_What you should do_.
Looking at the listing beneath, work out how many lines hold "alpha" and report only that figure.
□ □ □ □ □ □ □
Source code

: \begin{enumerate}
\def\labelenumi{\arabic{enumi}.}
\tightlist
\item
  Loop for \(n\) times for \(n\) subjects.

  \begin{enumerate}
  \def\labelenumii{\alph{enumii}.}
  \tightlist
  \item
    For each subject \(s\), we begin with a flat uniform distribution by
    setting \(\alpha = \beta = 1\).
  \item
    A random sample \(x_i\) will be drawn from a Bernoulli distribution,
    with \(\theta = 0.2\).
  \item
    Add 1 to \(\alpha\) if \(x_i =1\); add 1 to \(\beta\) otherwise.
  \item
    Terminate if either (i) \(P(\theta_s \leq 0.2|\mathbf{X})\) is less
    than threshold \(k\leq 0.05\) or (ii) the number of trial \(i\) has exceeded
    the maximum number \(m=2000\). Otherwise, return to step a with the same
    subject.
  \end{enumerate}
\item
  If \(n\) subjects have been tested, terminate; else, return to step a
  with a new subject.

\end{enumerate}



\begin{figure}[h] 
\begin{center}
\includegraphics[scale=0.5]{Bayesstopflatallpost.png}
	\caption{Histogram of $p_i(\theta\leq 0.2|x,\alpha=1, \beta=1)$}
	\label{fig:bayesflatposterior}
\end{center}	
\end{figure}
□ □ □ □ □ □ □
_Written reply_.
3